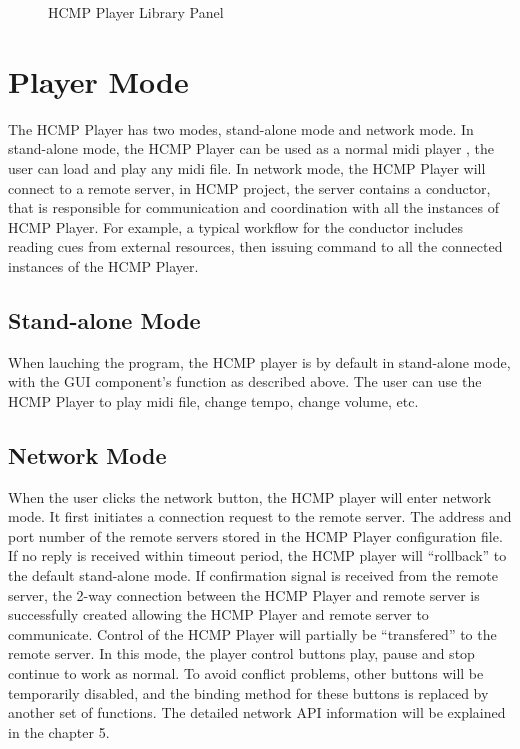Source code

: \begin{figure}[H]
\caption{HCMP Player Library Panel}
\label{fig:speciation}
\end{figure}

\section{Player Mode}

The HCMP Player has two modes, stand-alone mode and network mode. 
In stand-alone mode, the HCMP Player can be used as a normal midi player 
, the user can load and play any midi file. In network mode, 
the HCMP Player will connect to a remote 
server, in HCMP project, the server contains a conductor, that 
is responsible for communication and coordination with all the 
instances of HCMP Player. For example, 
a typical workflow for the conductor includes reading cues from external resources, 
then issuing command to all the connected instances of the HCMP Player.

\subsection{Stand-alone Mode}

When lauching the program, the HCMP player is by default in stand-alone mode, 
with the GUI component's function as described above. 
The user can use the HCMP Player to play midi file, change tempo, change volume, etc.


\subsection{Network Mode}

When the user clicks the network button, 
the HCMP player will enter
network mode. It first initiates a connection request 
to the remote server. The address and port number of the remote servers 
stored in the HCMP Player configuration file. If no reply is received within
timeout period, the HCMP player will ``rollback'' to the default stand-alone mode.
If confirmation signal is received from the
remote server, the 2-way connection between the HCMP Player and 
remote server is successfully created allowing the HCMP Player and 
remote server to communicate. Control of the HCMP 
Player will partially be ``transfered'' to the remote server. 
In this mode, the player control buttons play, pause   
and stop continue to work as normal. To avoid conflict problems, other buttons will 
be temporarily disabled, and the binding method for these buttons is replaced by
another set of functions. The detailed network API information will be explained  
in the chapter 5.
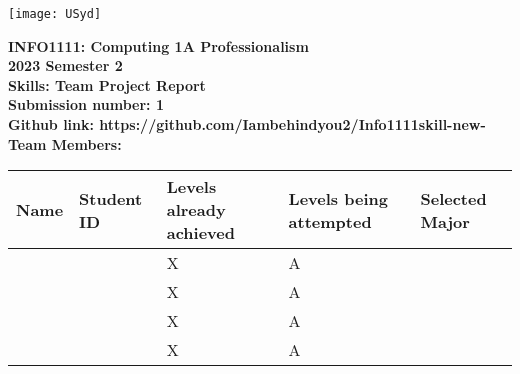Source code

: \documentclass[a4paper, 11pt]{report}
\begin{document}
\begin{titlepage}
\begin{flushright}
\texttt{[image: USyd]}\\[2cm]
\end{flushright}
\center 
\textbf{\huge INFO1111: Computing 1A Professionalism}\\[0.75cm]
\textbf{\huge 2023 Semester 2}\\[2cm]
\textbf{\huge Skills: Team Project Report}\\[3cm]

\textbf{\huge Submission number: 1}\\[0.75cm]
\textbf{Github link: https://github.com/Iambehindyou2/Info1111skill-new-}\\[0.75cm]
\textbf{\huge Team Members:}\\[0.75cm]

\begin{tabular}{|p{}|p{}|p{}|p{}|p{}|}
	\hline
	Name & Student ID & \raggedright{Levels already achieved} & \raggedright{Levels being attempted} & Selected Major \\
	\hline
	\hline
	\raggedright{\studA} & \sidA & X & A& \majA \\
	\raggedright{\studB} & \sidB & X & A& \majB \\
	\raggedright{\studC} & \sidC & X & A & \majC \\
	\raggedright{\studD} & \sidD & X & A & \majD \\
	\hline
\end{tabular}
\thispagestyle{empty}
\end{titlepage}


\newpage
\end{document}
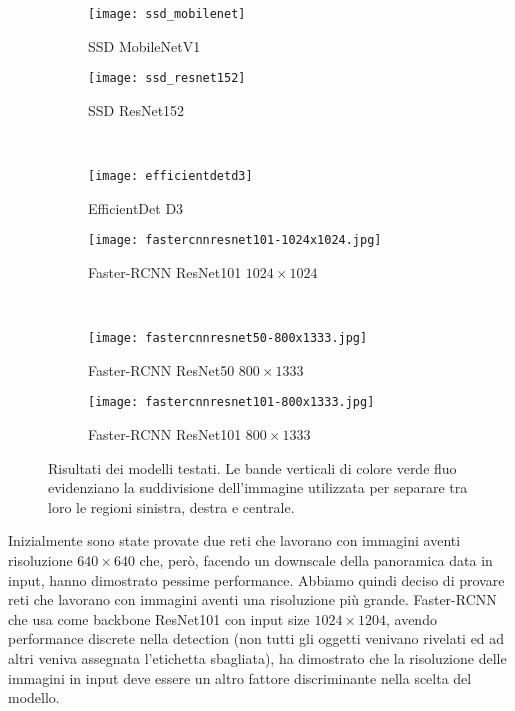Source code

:\begin{figure}[t]
    \centering
    \hfill
    \begin{subfigure}[b]{0.49\textwidth}
        \centering
        \texttt{[image: ssd\_mobilenet]}
        \caption{SSD MobileNetV1}
    \end{subfigure}
    \hfill
    \begin{subfigure}[b]{0.49\textwidth}
        \centering
        \texttt{[image: ssd\_resnet152]}
        \caption{SSD ResNet152}
    \end{subfigure}
    \hfill \\
    \hfill
    \begin{subfigure}[b]{0.49\textwidth}
        \centering
        \texttt{[image: efficientdetd3]}
        \caption{EfficientDet D3}
    \end{subfigure}
    \hfill
    \begin{subfigure}[b]{0.49\textwidth}
        \centering
        \texttt{[image: fastercnnresnet101-1024x1024.jpg]}
        \caption{Faster-RCNN ResNet101 $1024\times 1024$}
    \end{subfigure}
    \hfill \\
    \hfill
    \begin{subfigure}[b]{0.49\textwidth}
        \centering
        \texttt{[image: fastercnnresnet50-800x1333.jpg]}
        \caption{Faster-RCNN ResNet50 $800\times 1333$}
    \end{subfigure}
    \hfill
    \begin{subfigure}[b]{0.49\textwidth}
        \centering
        \texttt{[image: fastercnnresnet101-800x1333.jpg]}
        \caption{Faster-RCNN ResNet101 $800\times 1333$}
    \end{subfigure}
    \hfill
    \caption{Risultati dei modelli testati. Le bande verticali di colore verde fluo evidenziano la suddivisione dell’immagine utilizzata per separare tra loro le regioni sinistra, destra e centrale.}
\end{figure}

Inizialmente sono state provate due reti che lavorano con immagini aventi risoluzione $640 \times 640$ che, però, facendo un downscale della panoramica data in input, hanno dimostrato pessime performance.
Abbiamo quindi deciso di provare reti che lavorano con immagini aventi una risoluzione più grande. Faster-RCNN che usa come backbone ResNet101 con input size $1024 \times 1204$, avendo performance discrete nella detection (non tutti gli oggetti venivano rivelati ed ad altri veniva assegnata l’etichetta sbagliata), ha dimostrato che la risoluzione delle immagini in input deve essere un altro fattore discriminante nella scelta del modello.

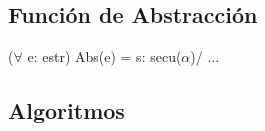 \vspace{33pt}

\subsection*{Funci\'on de Abstracci\'on}
\vspace{11pt}
($\forall$ e: estr) Abs(e) = s: secu($\alpha$)/ ...
\vspace{33pt}

\subsection*{Algoritmos}

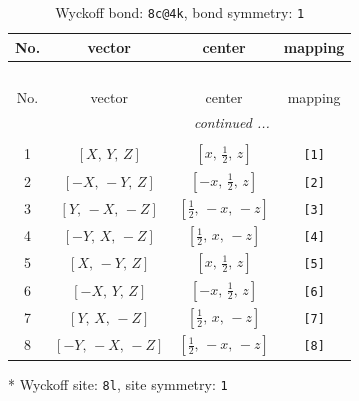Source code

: \documentclass[fleqn,8pt]{jsarticle}
\begin{document}
\renewcommand{\arraystretch}{1.2}
\begin{longtable}{cccc}
\caption{Wyckoff bond: {\tt 8c@4k}, bond symmetry: {\tt 1}}
 \\
 \hline \hline
No. & vector & center & mapping \\ \hline \endfirsthead

\multicolumn{3}{l}{\tablename\ \thetable{}} \\
 \hline \hline
No. & vector & center & mapping \\ \hline \endhead

 \hline \hline
\multicolumn{3}{r}{\footnotesize\it continued ...} \\ \endfoot

 \hline \hline
\multicolumn{3}{r}{} \\ \endlastfoot

1 & $\left[ X,\, Y,\, Z \right]$ & $\left[ x,\, \frac{1}{2},\, z \right]$ & {\tt [1]} \\ \hline
2 & $\left[ - X,\, - Y,\, Z \right]$ & $\left[ - x,\, \frac{1}{2},\, z \right]$ & {\tt [2]} \\ \hline
3 & $\left[ Y,\, - X,\, - Z \right]$ & $\left[ \frac{1}{2},\, - x,\, - z \right]$ & {\tt [3]} \\ \hline
4 & $\left[ - Y,\, X,\, - Z \right]$ & $\left[ \frac{1}{2},\, x,\, - z \right]$ & {\tt [4]} \\ \hline
5 & $\left[ X,\, - Y,\, Z \right]$ & $\left[ x,\, \frac{1}{2},\, z \right]$ & {\tt [5]} \\ \hline
6 & $\left[ - X,\, Y,\, Z \right]$ & $\left[ - x,\, \frac{1}{2},\, z \right]$ & {\tt [6]} \\ \hline
7 & $\left[ Y,\, X,\, - Z \right]$ & $\left[ \frac{1}{2},\, x,\, - z \right]$ & {\tt [7]} \\ \hline
8 & $\left[ - Y,\, - X,\, - Z \right]$ & $\left[ \frac{1}{2},\, - x,\, - z \right]$ & {\tt [8]} \\
\end{longtable}
* Wyckoff site: {\tt 8l}, site symmetry: {\tt 1}
\renewcommand{\arraystretch}{1.2}
\end{document}
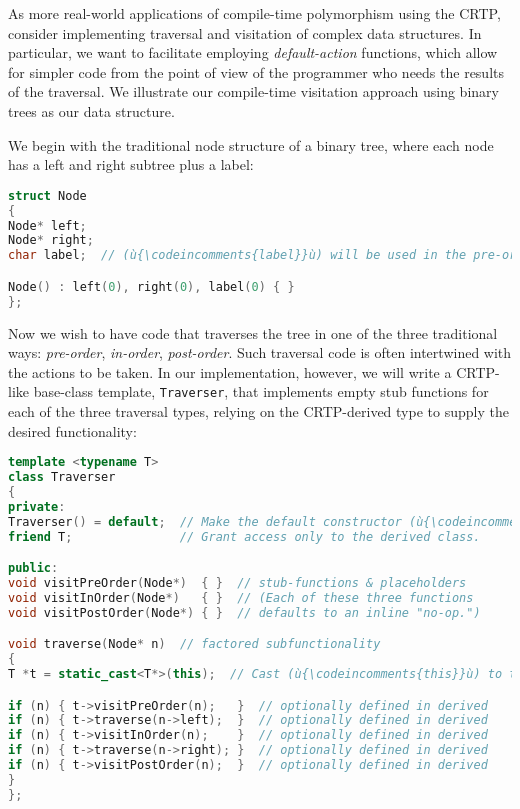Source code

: As more real-world applications of compile-time polymorphism using the CRTP,
consider implementing traversal and visitation of complex data
structures. In particular, we want to facilitate employing
\emph{default-action} functions, which allow for simpler code from the
point of view of the programmer who needs the results of the traversal.
We illustrate our compile-time visitation approach using binary trees as
our data structure.

We begin with the traditional node structure of a binary tree, where
each node has a left and right subtree plus a label:

\begin{lstlisting}[language=C++]
struct Node
{
Node* left;
Node* right;
char label;  // (ù{\codeincomments{label}}ù) will be used in the pre-order example.

Node() : left(0), right(0), label(0) { }
};
\end{lstlisting}

\noindent Now we wish to have code that traverses the tree in one of the three
traditional ways: \emph{pre-order}, \emph{in-order}, \emph{post-order}.
Such traversal code is often intertwined with the actions to be taken.
In our implementation, however, we will write a CRTP-like base-class
template, \texttt{Traverser}, that implements empty stub functions for
each of the three traversal types, relying on the CRTP-derived
type to supply the desired functionality:

\begin{lstlisting}[language=C++]
template <typename T>
class Traverser
{
private:
Traverser() = default;  // Make the default constructor (ù{\codeincomments{private}}ù).
friend T;               // Grant access only to the derived class.

public:
void visitPreOrder(Node*)  { }  // stub-functions & placeholders
void visitInOrder(Node*)   { }  // (Each of these three functions
void visitPostOrder(Node*) { }  // defaults to an inline "no-op.")

void traverse(Node* n)  // factored subfunctionality
{
T *t = static_cast<T*>(this);  // Cast (ù{\codeincomments{this}}ù) to the derived type.

if (n) { t->visitPreOrder(n);   }  // optionally defined in derived
if (n) { t->traverse(n->left);  }  // optionally defined in derived
if (n) { t->visitInOrder(n);    }  // optionally defined in derived
if (n) { t->traverse(n->right); }  // optionally defined in derived
if (n) { t->visitPostOrder(n);  }  // optionally defined in derived
}
};
\end{lstlisting}

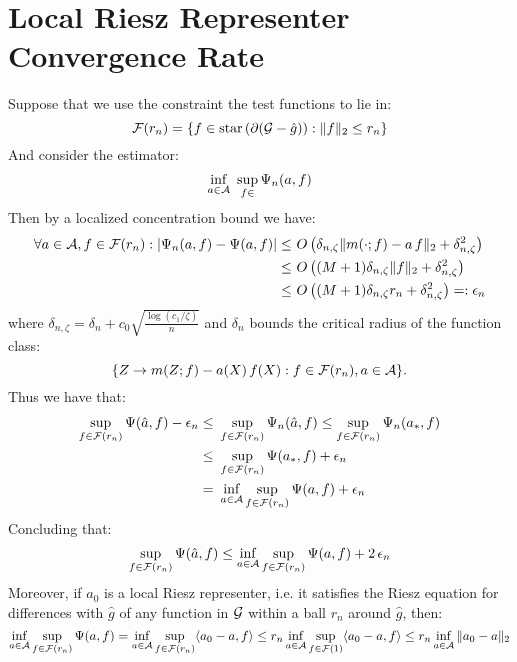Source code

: \section{Local Riesz Representer Convergence Rate}\label{sec:local_RR}

Suppose that we use the constraint the test functions to lie in:
\begin{equation}
    {\mathcal F}(r_n) = \{f \in \text{star}\left(\partial({\mathcal G} - \hat{g})\right): \|f\|_2\leq r_n \}
\end{equation}
And consider the estimator:
\begin{equation}
    \inf_{a \in {\mathcal A}}\,\, \sup_{f \in } \Psi_n(a, f)
\end{equation}
Then by a localized concentration bound we have:
\begin{align}
    \forall a\in {\mathcal A}, f\in {\mathcal F}(r_n): \left| \Psi_n(a, f) - \Psi(a, f) \right| \leq~& O\left(\delta_{n,\zeta} \|m(\cdot; f) - a\, f\|_2 + \delta_{n,\zeta}^2 \right)\\
    \leq~& O\left((M+1)\delta_{n,\zeta} \|f\|_2 + \delta_{n,\zeta}^2\right) \\
    \leq~& O\left((M+1)\delta_{n,\zeta} r_n + \delta_{n,\zeta}^2\right) =: \epsilon_{n}
\end{align}
where $\delta_{n,\zeta}=\delta_n + c_0\sqrt{\frac{\log(c_1/\zeta)}{n}}$ and $\delta_n$ bounds the critical radius of the function class:
\[
\{Z \to m(Z; f) - a(X)\, f(X): f\in {\mathcal F}(r_n), a\in {\mathcal A}\}.
\]
Thus we have that:
\begin{align}
   \sup_{f \in {\mathcal F}(r_n)} \Psi(\hat{a}, f) - \epsilon_n \leq~& \sup_{f \in{\mathcal F}(r_n)} \Psi_n(\hat{a}, f) \leq \sup_{f \in {\mathcal F}(r_n)} \Psi_n(a_*, f) \\
   \leq~& \sup_{f \in {\mathcal F}(r_n)} \Psi(a_*, f) + \epsilon_n\\
    =~& \inf_{a \in {\mathcal A}} \sup_{f \in {\mathcal F}(r_n)} \Psi(a, f) + \epsilon_n
\end{align}
Concluding that:
\begin{equation}
    \sup_{f \in {\mathcal F}(r_n)} \Psi(\hat{a}, f) \leq \inf_{a \in {\mathcal A}} \sup_{f \in {\mathcal F}(r_n)} \Psi(a, f) + 2\,\epsilon_n
\end{equation}
Moreover, if $a_0$ is a local Riesz representer, i.e. it satisfies the Riesz equation for differences with $\hat{g}$ of any function in ${\mathcal G}$ within a ball $r_n$ around $\hat{g}$, then:
\begin{equation}
    \inf_{a \in {\mathcal A}} \sup_{f \in {\mathcal F}(r_n)} \Psi(a, f)  = \inf_{a \in {\mathcal A}} \sup_{f \in {\mathcal F}(r_n)} \langle a_0 - a, f \rangle \leq r_n \inf_{a \in {\mathcal A}} \sup_{f\in {\mathcal F}(1)}  \langle a_0 - a, f \rangle \leq r_n \inf_{a\in {\mathcal A}} \|a_0 - a\|_2
\end{equation}

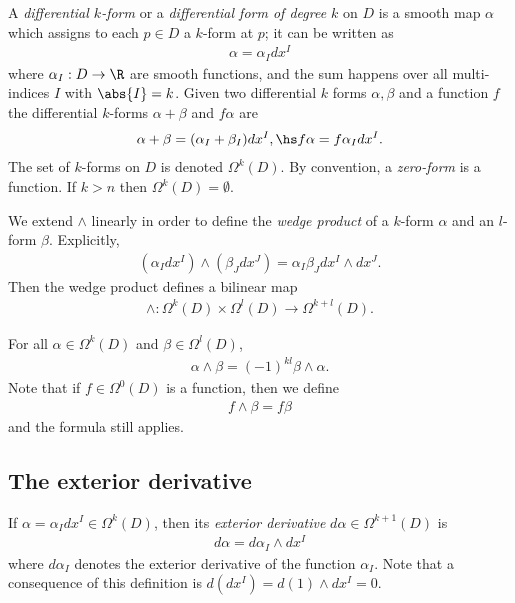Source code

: \documentclass{article}
\begin{document}
\begin{definition}
	A \emph{differential $k$-form} or a \emph{differential form of degree $k$} on $D$ is a
	smooth map $\alpha$ which assigns to each $p\in D$ a $k$-form at $p$; it can be written as
	\begin{align*}
		\alpha=\alpha_Idx^I
	\end{align*}
	where $\alpha_I:D\to\R$ are smooth functions, and the sum happens over all multi-indices
	$I$ with $\abs{I}=k$. Given two differential $k$ forms $\alpha,\beta$ and a function $f$
	the differential $k$-forms $\alpha+\beta$ and $f\alpha$ are
	\begin{align*}
		\alpha + \beta = (\alpha_I + \beta_I)dx^I, \hs f\alpha = f\alpha_I dx^I.
	\end{align*}
	The set of $k$-forms on $D$ is denoted $\Omega^k(D)$. By convention, a \emph{zero-form}
	is a function. If $k>n$ then $\Omega^k(D)=\emptyset$.
\end{definition}

\begin{definition}
	We extend $\wedge$ linearly in order to define the \emph{wedge product} of a $k$-form $\alpha$
	and an $l$-form $\beta$. Explicitly,
	\begin{align*}
		(\alpha_Idx^I) \wedge (\beta_Jdx^J) = \alpha_I\beta_Jdx^I\wedge dx^J.
	\end{align*}
	Then the wedge product defines a bilinear map
	\begin{align*}
		\wedge : \Omega^k(D) \times \Omega^l(D) \to \Omega^{k+l} (D).
	\end{align*}
\end{definition}

\begin{proposition}
	For all $\alpha\in\Omega^k(D)$ and $\beta\in\Omega^l(D)$,
	\begin{align*}
		\alpha\wedge\beta = (-1)^{kl} \beta \wedge \alpha.
	\end{align*}
	Note that if $f\in\Omega^0(D)$ is a function, then we define
	\begin{align*}
		f\wedge\beta = f\beta
	\end{align*}
	and the formula still applies.
\end{proposition}

\subsection{The exterior derivative}

\begin{definition}
	If $\alpha=\alpha_Idx^I\in\Omega^k(D)$, then its \emph{exterior derivative} $d\alpha\in\Omega^{k+1}(D)$
	is
	\begin{align*}
		d\alpha = d\alpha_I \wedge dx^I
	\end{align*}
	where $d\alpha_I$ denotes the exterior derivative of the function $\alpha_I$. Note that
	a consequence of this definition is $d(dx^I) = d(1)\wedge dx^I=0$.
\end{definition}
\end{document}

· · · · ·

After dropping the pictures, please set down the lines from the beginning of the listing through the line containing "When lauching the", both included, exactly as they stand.

ANSWER TO THIS TASK:
Source code

: \begin{figure}[H]
\caption{HCMP Player Library Panel}
\label{fig:speciation}
\end{figure}

\section{Player Mode}

The HCMP Player has two modes, stand-alone mode and network mode. 
In stand-alone mode, the HCMP Player can be used as a normal midi player 
, the user can load and play any midi file. In network mode, 
the HCMP Player will connect to a remote 
server, in HCMP project, the server contains a conductor, that 
is responsible for communication and coordination with all the 
instances of HCMP Player. For example, 
a typical workflow for the conductor includes reading cues from external resources, 
then issuing command to all the connected instances of the HCMP Player.

\subsection{Stand-alone Mode}

When lauching the program, the HCMP player is by default in stand-alone mode, 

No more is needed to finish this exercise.